No recuerdo el momento exacto en el que decidí ser actor. Desde pequeño sentía que había una grieta entre lo que la gente decía y lo que realmente les ocurría por dentro. Y actuar, de alguna manera, se volvió mi forma de explorar ese misterio, de conocerme a mí mismo.
Me interesan las miradas que duran medio segundo, pero que lo dicen todo. Los silencios que incomodan. Los personajes que se equivocan, que no saben cómo amar, que a veces tienen razón pero que igual hacen daño. Me gustan los grises, lo que no encaja y obliga a incomodarme. No creo que ser actor sea tener la respuesta. Más bien, creo que es una manera de hacerse preguntas sin miedo. ¿Por qué repetimos lo que nos hace daño? ¿Cómo se ama después de sentir una traición? ¿Qué queda de uno cuando nadie lo está mirando? Mi trabajo no es ser alguien más, sino conseguir que te encuentres a ti mismo a través de mis ojos. Es ser tan profundamente humano, que compartamos una misma experiencia. Aunque no sea en el mismo momento. Aunque sólo sea por un instante.

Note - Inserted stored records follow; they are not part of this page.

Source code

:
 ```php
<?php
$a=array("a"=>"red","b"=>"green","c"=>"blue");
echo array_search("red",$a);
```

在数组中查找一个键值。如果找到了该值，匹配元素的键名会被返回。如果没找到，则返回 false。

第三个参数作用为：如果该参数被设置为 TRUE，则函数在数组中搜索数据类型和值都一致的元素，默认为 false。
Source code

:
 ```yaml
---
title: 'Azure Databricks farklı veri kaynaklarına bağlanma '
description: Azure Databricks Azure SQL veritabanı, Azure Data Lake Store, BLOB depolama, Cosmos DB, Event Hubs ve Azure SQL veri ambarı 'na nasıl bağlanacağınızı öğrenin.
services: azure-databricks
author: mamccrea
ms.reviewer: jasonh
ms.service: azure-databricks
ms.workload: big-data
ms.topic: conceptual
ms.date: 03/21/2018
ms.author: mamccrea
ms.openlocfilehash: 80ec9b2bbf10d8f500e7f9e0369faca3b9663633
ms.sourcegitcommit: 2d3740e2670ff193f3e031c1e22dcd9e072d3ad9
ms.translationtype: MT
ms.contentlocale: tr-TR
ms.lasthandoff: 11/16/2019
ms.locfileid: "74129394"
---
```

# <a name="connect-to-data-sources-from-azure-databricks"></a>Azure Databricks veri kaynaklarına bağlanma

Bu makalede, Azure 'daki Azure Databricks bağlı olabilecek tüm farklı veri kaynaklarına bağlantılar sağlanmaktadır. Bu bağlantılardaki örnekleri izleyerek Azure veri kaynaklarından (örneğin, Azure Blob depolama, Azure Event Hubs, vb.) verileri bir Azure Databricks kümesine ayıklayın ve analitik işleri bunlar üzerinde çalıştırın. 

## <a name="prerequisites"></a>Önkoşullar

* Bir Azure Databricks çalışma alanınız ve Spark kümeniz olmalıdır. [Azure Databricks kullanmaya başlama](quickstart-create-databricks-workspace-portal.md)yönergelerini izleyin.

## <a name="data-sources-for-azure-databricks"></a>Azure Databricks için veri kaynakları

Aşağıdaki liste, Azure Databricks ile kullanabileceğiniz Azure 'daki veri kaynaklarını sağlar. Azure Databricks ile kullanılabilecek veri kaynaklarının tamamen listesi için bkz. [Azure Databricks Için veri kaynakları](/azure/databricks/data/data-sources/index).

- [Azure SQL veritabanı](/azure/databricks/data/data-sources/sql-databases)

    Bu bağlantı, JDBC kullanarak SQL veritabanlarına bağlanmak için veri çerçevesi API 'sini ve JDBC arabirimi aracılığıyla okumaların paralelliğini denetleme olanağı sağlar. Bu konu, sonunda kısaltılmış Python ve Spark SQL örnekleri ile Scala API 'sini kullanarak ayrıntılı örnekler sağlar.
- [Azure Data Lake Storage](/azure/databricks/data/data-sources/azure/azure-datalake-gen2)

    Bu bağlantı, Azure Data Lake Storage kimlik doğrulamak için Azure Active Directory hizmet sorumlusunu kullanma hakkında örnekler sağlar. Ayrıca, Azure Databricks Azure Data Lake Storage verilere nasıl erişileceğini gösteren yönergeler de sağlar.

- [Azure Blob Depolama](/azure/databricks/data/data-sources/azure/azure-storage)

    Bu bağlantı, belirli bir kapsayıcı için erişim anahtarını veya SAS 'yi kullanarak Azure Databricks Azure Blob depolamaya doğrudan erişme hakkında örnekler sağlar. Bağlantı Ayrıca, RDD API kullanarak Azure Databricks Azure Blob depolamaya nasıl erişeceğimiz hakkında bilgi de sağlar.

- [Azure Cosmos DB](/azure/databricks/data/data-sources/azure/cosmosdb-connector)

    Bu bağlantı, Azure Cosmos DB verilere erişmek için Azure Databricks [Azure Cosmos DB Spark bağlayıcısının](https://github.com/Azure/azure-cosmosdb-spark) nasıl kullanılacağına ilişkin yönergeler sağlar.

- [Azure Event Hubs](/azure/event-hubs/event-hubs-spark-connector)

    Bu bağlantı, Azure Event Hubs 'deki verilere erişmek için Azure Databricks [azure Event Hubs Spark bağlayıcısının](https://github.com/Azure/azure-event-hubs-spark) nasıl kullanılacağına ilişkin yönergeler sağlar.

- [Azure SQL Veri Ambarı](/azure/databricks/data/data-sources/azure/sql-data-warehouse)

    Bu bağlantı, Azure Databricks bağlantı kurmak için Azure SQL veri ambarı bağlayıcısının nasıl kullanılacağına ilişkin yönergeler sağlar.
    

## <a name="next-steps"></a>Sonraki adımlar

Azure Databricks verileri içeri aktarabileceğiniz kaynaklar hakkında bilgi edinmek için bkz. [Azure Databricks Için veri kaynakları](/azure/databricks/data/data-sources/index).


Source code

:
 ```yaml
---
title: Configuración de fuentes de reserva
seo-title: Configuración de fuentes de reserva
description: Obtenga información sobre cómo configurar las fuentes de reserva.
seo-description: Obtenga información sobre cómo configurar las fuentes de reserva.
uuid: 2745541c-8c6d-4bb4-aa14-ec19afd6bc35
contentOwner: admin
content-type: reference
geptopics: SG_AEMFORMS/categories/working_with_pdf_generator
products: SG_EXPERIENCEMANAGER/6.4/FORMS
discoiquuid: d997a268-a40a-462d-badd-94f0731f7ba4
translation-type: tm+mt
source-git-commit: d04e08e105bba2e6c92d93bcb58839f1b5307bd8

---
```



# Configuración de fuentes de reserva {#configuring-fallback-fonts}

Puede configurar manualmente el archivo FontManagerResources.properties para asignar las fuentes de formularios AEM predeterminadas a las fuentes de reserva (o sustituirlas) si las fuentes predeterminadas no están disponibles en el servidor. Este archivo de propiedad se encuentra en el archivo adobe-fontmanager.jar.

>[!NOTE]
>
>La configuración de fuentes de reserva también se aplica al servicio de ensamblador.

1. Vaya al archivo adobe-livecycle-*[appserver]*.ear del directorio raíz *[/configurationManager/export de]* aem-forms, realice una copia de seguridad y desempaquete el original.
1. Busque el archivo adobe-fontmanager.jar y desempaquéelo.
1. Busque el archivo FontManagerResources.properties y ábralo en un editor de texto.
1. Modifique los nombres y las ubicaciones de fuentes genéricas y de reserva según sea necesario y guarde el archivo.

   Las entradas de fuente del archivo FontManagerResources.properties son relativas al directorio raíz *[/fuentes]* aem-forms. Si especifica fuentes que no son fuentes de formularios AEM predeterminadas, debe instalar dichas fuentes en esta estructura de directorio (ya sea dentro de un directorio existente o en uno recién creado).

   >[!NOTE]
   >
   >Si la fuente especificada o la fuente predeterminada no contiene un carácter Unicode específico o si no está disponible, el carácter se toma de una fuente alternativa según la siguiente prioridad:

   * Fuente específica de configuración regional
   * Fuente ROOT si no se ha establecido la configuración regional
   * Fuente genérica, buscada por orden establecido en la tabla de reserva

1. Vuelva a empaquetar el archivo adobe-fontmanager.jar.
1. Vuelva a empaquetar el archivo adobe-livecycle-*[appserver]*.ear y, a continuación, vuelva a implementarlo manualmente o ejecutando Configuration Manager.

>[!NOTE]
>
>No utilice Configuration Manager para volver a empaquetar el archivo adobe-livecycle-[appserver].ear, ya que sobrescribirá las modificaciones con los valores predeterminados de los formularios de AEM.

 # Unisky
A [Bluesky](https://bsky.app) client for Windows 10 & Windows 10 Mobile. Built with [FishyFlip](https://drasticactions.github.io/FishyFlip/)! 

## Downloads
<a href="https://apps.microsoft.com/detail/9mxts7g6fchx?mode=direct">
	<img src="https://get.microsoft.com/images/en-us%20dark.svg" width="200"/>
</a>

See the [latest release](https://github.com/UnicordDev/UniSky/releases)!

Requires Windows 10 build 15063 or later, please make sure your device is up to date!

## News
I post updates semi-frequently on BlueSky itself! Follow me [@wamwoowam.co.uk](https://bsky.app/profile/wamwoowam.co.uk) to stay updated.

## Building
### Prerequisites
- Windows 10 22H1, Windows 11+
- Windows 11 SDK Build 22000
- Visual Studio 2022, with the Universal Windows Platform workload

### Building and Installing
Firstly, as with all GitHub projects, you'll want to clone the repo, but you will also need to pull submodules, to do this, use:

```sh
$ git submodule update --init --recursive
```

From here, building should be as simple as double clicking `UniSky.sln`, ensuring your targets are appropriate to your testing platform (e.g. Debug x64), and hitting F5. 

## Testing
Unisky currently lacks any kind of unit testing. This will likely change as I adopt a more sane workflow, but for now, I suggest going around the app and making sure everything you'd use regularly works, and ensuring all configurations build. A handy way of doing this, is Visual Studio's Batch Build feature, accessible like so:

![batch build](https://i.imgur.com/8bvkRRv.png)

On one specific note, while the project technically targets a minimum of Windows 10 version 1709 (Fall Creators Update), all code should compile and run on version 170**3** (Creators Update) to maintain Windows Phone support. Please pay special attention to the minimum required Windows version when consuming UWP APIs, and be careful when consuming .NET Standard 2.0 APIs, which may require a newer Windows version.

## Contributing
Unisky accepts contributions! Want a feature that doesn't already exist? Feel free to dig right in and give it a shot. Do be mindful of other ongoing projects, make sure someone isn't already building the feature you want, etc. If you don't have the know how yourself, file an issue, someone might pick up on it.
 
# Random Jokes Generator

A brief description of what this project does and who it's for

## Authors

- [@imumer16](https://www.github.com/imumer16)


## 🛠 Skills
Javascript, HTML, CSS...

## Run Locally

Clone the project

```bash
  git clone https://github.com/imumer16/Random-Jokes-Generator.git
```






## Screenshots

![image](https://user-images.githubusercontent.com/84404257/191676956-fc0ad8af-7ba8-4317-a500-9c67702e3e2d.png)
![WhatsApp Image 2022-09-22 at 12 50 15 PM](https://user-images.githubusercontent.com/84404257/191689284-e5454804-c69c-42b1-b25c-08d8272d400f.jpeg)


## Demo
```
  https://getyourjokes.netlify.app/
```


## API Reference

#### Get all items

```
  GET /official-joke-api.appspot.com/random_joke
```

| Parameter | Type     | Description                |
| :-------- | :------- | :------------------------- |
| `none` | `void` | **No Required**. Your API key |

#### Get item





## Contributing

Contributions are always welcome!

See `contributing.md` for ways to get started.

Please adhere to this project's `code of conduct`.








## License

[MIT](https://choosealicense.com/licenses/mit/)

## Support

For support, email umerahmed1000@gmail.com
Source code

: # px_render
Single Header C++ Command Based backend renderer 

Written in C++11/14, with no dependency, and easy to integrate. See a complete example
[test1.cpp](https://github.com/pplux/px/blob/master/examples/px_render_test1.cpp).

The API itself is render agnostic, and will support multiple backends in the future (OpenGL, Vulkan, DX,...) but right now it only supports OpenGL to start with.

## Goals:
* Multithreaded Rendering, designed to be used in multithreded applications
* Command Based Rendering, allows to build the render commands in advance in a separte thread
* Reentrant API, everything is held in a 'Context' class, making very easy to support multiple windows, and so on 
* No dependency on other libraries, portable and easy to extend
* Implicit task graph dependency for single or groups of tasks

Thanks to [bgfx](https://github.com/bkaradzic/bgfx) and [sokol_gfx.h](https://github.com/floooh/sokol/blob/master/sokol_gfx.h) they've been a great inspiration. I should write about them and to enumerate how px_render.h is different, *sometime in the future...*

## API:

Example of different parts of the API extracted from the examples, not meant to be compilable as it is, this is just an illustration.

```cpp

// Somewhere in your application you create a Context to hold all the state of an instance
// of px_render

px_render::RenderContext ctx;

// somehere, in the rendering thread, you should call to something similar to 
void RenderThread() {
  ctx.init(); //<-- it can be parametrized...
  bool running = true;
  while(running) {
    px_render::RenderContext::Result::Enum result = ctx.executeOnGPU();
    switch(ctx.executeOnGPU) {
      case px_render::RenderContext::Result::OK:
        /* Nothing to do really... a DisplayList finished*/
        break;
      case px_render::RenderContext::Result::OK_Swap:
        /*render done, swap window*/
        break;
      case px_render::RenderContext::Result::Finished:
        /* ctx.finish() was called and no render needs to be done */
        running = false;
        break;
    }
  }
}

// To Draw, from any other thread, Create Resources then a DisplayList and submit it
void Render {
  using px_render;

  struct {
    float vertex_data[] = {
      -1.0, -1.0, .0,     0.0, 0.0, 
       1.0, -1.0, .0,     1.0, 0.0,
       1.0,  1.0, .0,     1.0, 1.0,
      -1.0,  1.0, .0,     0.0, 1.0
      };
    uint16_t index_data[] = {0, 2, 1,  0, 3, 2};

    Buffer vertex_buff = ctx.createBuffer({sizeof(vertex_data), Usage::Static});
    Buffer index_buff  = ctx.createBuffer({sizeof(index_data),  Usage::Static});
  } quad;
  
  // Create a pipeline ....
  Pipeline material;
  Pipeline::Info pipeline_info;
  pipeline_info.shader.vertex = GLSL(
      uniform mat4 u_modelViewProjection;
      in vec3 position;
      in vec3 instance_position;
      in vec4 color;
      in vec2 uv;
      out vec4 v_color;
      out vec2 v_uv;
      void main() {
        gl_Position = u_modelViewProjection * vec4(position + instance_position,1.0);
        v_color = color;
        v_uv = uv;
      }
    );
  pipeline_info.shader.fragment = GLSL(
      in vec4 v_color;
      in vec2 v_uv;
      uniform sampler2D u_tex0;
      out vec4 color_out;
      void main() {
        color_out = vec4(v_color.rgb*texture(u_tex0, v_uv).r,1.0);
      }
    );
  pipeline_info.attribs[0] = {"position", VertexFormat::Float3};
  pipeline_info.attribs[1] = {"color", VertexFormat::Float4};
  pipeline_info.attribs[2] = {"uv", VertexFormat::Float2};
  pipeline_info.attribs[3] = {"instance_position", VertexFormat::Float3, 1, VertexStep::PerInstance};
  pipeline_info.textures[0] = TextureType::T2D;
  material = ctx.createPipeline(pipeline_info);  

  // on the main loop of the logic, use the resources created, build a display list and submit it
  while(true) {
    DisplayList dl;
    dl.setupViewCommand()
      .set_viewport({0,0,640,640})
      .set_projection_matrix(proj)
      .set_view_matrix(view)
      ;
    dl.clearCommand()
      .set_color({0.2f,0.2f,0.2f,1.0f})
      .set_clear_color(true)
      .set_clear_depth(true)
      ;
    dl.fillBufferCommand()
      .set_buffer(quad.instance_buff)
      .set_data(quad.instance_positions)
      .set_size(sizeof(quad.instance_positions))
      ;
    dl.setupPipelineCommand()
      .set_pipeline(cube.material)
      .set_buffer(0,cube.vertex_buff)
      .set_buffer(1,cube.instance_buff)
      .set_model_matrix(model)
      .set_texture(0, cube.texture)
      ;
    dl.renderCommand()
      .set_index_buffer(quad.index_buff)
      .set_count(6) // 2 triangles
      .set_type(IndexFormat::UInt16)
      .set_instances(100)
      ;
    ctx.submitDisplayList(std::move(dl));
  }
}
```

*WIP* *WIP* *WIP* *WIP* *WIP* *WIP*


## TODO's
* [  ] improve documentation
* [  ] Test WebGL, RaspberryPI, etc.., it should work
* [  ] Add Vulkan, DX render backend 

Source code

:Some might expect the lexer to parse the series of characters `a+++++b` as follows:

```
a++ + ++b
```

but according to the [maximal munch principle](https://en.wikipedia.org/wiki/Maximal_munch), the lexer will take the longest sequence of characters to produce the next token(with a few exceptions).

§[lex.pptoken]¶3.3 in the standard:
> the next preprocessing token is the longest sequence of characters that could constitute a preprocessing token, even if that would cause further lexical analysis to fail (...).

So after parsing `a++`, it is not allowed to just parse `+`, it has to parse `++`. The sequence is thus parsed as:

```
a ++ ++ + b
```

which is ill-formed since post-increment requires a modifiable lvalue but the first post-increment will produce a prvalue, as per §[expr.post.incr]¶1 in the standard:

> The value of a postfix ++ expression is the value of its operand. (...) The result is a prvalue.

He trabajado en varios personajes, cada uno con su propia lógica, sus batallas y su universo. Pero lo que busco siempre es lo mismo: verdad. No una verdad solemne, sino esa chispa frágil que aparece cuando el personaje deja de ser ficción y se vuelve algo vivo, algo inevitable. Actuar, para mí, también es predecir el pulso emocional de quien mira. No desde el cálculo, sino desde la sensibilidad. Desde la escucha. Porque una escena no se completa en el set, ni siquiera en la edición. Se completa en los ojos de quien la ve y en la reacción que provoca.